Since the price of bitcoin fell below $ 60k.Let's brush up on the current state of the exchange balances and the activity of the intra-exchange bitcoin flows. At the macro level, the decline in the supply of bitcoin on exchanges continues, and the share of bitcoin on exchanges of all bitcoin in circulation yesterday hit another three-year low. The long-term decline in the exchange balance, which began in March 2020, is still relevant.

The share of the exchange offer at a three-year low

During previous record highs in pricebitcoin, we have seen an increase in the share of the exchange offer due to the fact that more and more bitcoins were entered on exchanges to be sold at high values. However, balance sheet supply has dropped 9%, more than 250K BTC, from its June peak this year, and the trend seems to continue. If this were the top of the macro cycle, we would see more bitcoins being traded on exchanges for sale.

Exchange offer fell 9% since June

Another way to view the activity of the exchangebalance sheet - pay attention to the daily volume of the flow of funds, which can be either an inflow or an outflow. Exchange wallets and addresses are classified using proprietary data processing, statistics and clustering methods from the Glassnode service. In general, we need to be careful when interpreting this data, as stock classifications are difficult to make and are constantly changing as stock exchange practices change. For example, suppose there is a signal that shows an outflow of 10 thousand BTC from the exchange on a certain day. It is best to wait a few days for confirmation that this is not an uncategorized internal exchange transfer.
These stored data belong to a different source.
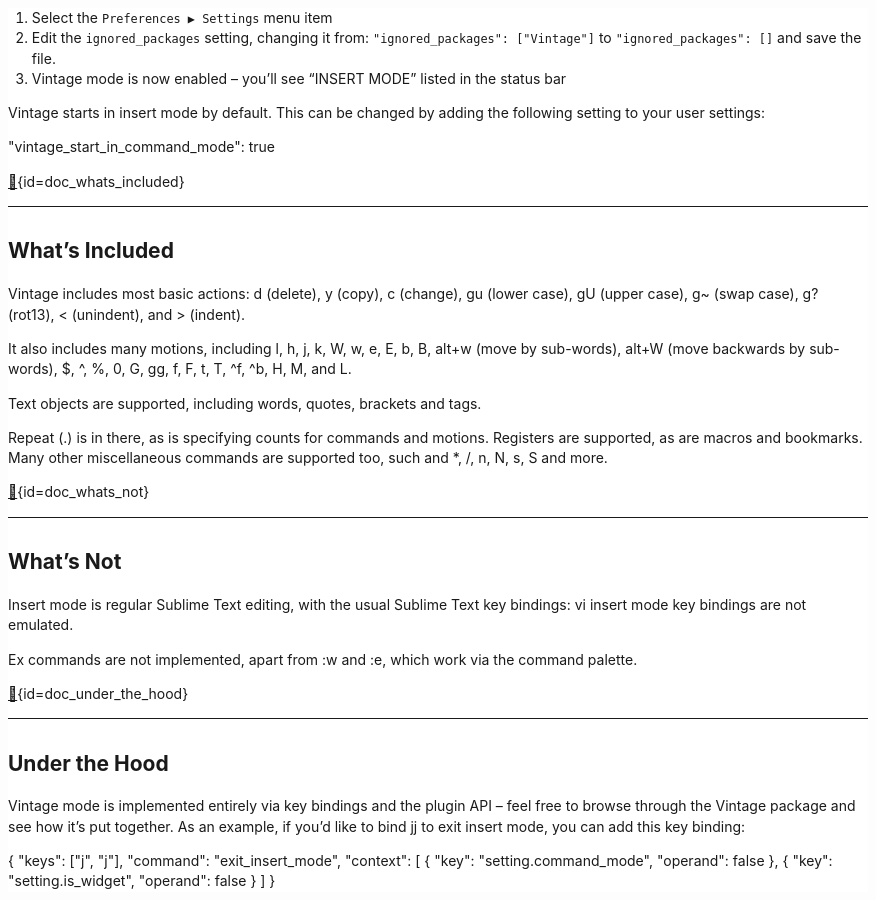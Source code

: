 1.  Select the `Preferences ▶ Settings` menu item
2.  Edit the `ignored_packages` setting, changing it from: `"ignored_packages": ["Vintage"]` to `"ignored_packages": []` and save the file.
3.  Vintage mode is now enabled – you’ll see “INSERT MODE” listed in the status bar

Vintage starts in insert mode by default. This can be changed by adding the following setting to your user settings:

"vintage_start_in_command_mode": true


[🔗](){id=doc_whats_included}
_______________________________________________________________________________
What’s Included
---------------

Vintage includes most basic actions: d (delete), y (copy), c (change), gu (lower case), gU (upper case), g~ (swap case), g? (rot13), < (unindent), and > (indent).

It also includes many motions, including l, h, j, k, W, w, e, E, b, B, alt+w (move by sub-words), alt+W (move backwards by sub-words), $, ^, %, 0, G, gg, f, F, t, T, ^f, ^b, H, M, and L.

Text objects are supported, including words, quotes, brackets and tags.

Repeat (.) is in there, as is specifying counts for commands and motions. Registers are supported, as are macros and bookmarks. Many other miscellaneous commands are supported too, such and \*, /, n, N, s, S and more.


[🔗](){id=doc_whats_not}
_______________________________________________________________________________
What’s Not
----------

Insert mode is regular Sublime Text editing, with the usual Sublime Text key bindings: vi insert mode key bindings are not emulated.

Ex commands are not implemented, apart from :w and :e, which work via the command palette.


[🔗](){id=doc_under_the_hood}
_______________________________________________________________________________
Under the Hood
--------------

Vintage mode is implemented entirely via key bindings and the plugin API – feel free to browse through the Vintage package and see how it’s put together. As an example, if you’d like to bind jj to exit insert mode, you can add this key binding:

{
    "keys": ["j", "j"],
    "command": "exit_insert_mode",
    "context":
    [
        { "key": "setting.command_mode", "operand": false },
        { "key": "setting.is_widget", "operand": false }
    ]
}


  [doc_tab_multi_select]: #doc_tab_multi_select
  [doc_git_integration]: #doc_git_integration
  [doc_incremental_diff]: #doc_incremental_diff
  [doc_indexing]: #doc_indexing
  [doc_command_line]: #doc_command_line
  [doc_column_selection]: #doc_column_selection
  [doc_multiple_selection_with_the_keyboard]: #doc_multiple_selection_with_the_keyboard
  [doc_completions]: #doc_completions
  [doc_distraction_free]: #doc_distraction_free
  [doc_vintage]: #doc_vintage
  [doc_projects]: #doc_projects
  [doc_settings]: #doc_settings
  [doc_key_bindings]: #doc_key_bindings
  [doc_font]: #doc_font
  [doc_indentation]: #doc_indentation
  [doc_spell_checking]: #doc_spell_checking
  [doc_build_systems]: #doc_build_systems
  [doc_packages]: #doc_packages
  [doc_selectors]: #doc_selectors
  [doc_file_patterns]: #doc_file_patterns
  [doc_gpu_rendering]: #doc_gpu_rendering
  [doc_os_compatibility]: #doc_os_compatibility
  [doc_linux_repositories]: #doc_linux_repositories
  [doc_safe_mode]: #doc_safe_mode
  [doc_revert]: #doc_revert
  [doc_side_by_side]: #doc_side_by_side
  [doc_previous_versions]: #doc_previous_versions
  [doc_ligatures]: #doc_ligatures
  [doc_color_schemes]: #doc_color_schemes
  [doc_themes]: #doc_themes
  [doc_menus]: #doc_menus
  [doc_api_environments]: #doc_api_environments
  [doc_api_reference]: #doc_api_reference
  [doc_syntax]: #doc_syntax
  [doc_scope_naming]: #doc_scope_naming
  [doc_minihtml]: #doc_minihtml
  [doc_porting_guide]: #doc_porting_guide
  [web_tab_multi_select]: https://www.sublimetext.com/docs/tab_multi-select.html
  [web_git_integration]: https://www.sublimetext.com/docs/git_integration.html
  [web_incremental_diff]: https://www.sublimetext.com/docs/incremental_diff.html
  [web_indexing]: https://www.sublimetext.com/docs/indexing.html
  [web_command_line]: https://www.sublimetext.com/docs/command_line.html
  [web_column_selection]: https://www.sublimetext.com/docs/column_selection.html
  [web_multiple_selection_with_the_keyboard]: https://www.sublimetext.com/docs/multiple_selection_with_the_keyboard.html
  [web_completions]: https://www.sublimetext.com/docs/completions.html
  [web_distraction_free]: https://www.sublimetext.com/docs/distraction_free.html
  [web_vintage]: https://www.sublimetext.com/docs/vintage.html
  [web_projects]: https://www.sublimetext.com/docs/projects.html
  [web_settings]: https://www.sublimetext.com/docs/settings.html
  [web_key_bindings]: https://www.sublimetext.com/docs/key_bindings.html
  [web_font]: https://www.sublimetext.com/docs/font.html
  [web_indentation]: https://www.sublimetext.com/docs/indentation.html
  [web_spell_checking]: https://www.sublimetext.com/docs/spell_checking.html
  [web_build_systems]: https://www.sublimetext.com/docs/build_systems.html
  [web_packages]: https://www.sublimetext.com/docs/packages.html
  [web_selectors]: https://www.sublimetext.com/docs/selectors.html
  [web_file_patterns]: https://www.sublimetext.com/docs/file_patterns.html
  [web_gpu_rendering]: https://www.sublimetext.com/docs/gpu_rendering.html
  [web_os_compatibility]: https://www.sublimetext.com/docs/os_compatibility.html
  [web_linux_repositories]: https://www.sublimetext.com/docs/linux_repositories.html
  [web_safe_mode]: https://www.sublimetext.com/docs/safe_mode.html
  [web_revert]: https://www.sublimetext.com/docs/revert.html
  [web_side_by_side]: https://www.sublimetext.com/docs/side_by_side.html
  [web_previous_versions]: https://www.sublimetext.com/docs/previous_versions.html
  [web_ligatures]: https://www.sublimetext.com/docs/ligatures.html
  [web_color_schemes]: https://www.sublimetext.com/docs/color_schemes.html
  [web_themes]: https://www.sublimetext.com/docs/themes.html
  [web_menus]: https://www.sublimetext.com/docs/menus.html
  [web_api_environments]: https://www.sublimetext.com/docs/api_environments.html
  [web_api_reference]: https://www.sublimetext.com/docs/api_reference.html
  [web_syntax]: https://www.sublimetext.com/docs/syntax.html
  [web_scope_naming]: https://www.sublimetext.com/docs/scope_naming.html
  [web_minihtml]: https://www.sublimetext.com/docs/minihtml.html
  [web_porting_guide]: https://www.sublimetext.com/docs/porting_guide.html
To accommodate changes in daily volume andlooking at the broader trends, we can look at the 14-day moving average of the data. Compared to all-time highs and previous peaks, we previously saw much higher inflow activity in the market, which is not present today. If this were a macro top, we should see a higher rate of inflows to exchanges, which would indicate an increase in sales.

Bitcoin Exchange Stream, 14-Day MA

As long as stock exchange balances hit new lowsover-the-counter balances are rising. A couple of months after a prolonged market drawdown in March 2020, there was a steady growing correlation between OTC balances and the price of Bitcoin. This is a unique period compared to the last five years. And also another way to illustrate the influence of the dynamics of the supply shock on the price, which we discussed earlier. In the entire history of Bitcoin, we have never seen it leave exchanges at such a rate. Assuming there is no Bitcoin in the market, less supply is available to buy, which puts upward pressure on price as new demand emerges.

90-Day Correlation of Bitcoin OTC Balances and Price

90-Day Correlation of Bitcoin OTC Balances and Price

BitNews disclaim responsibility for anyinvestment recommendations that may be contained in this article. All the opinions expressed express exclusively the personal opinions of the author and the respondents. Any actions related to investments and trading on crypto markets involve the risk of losing the invested funds. Based on the data provided, you make investment decisions in a balanced, responsible manner and at your own risk.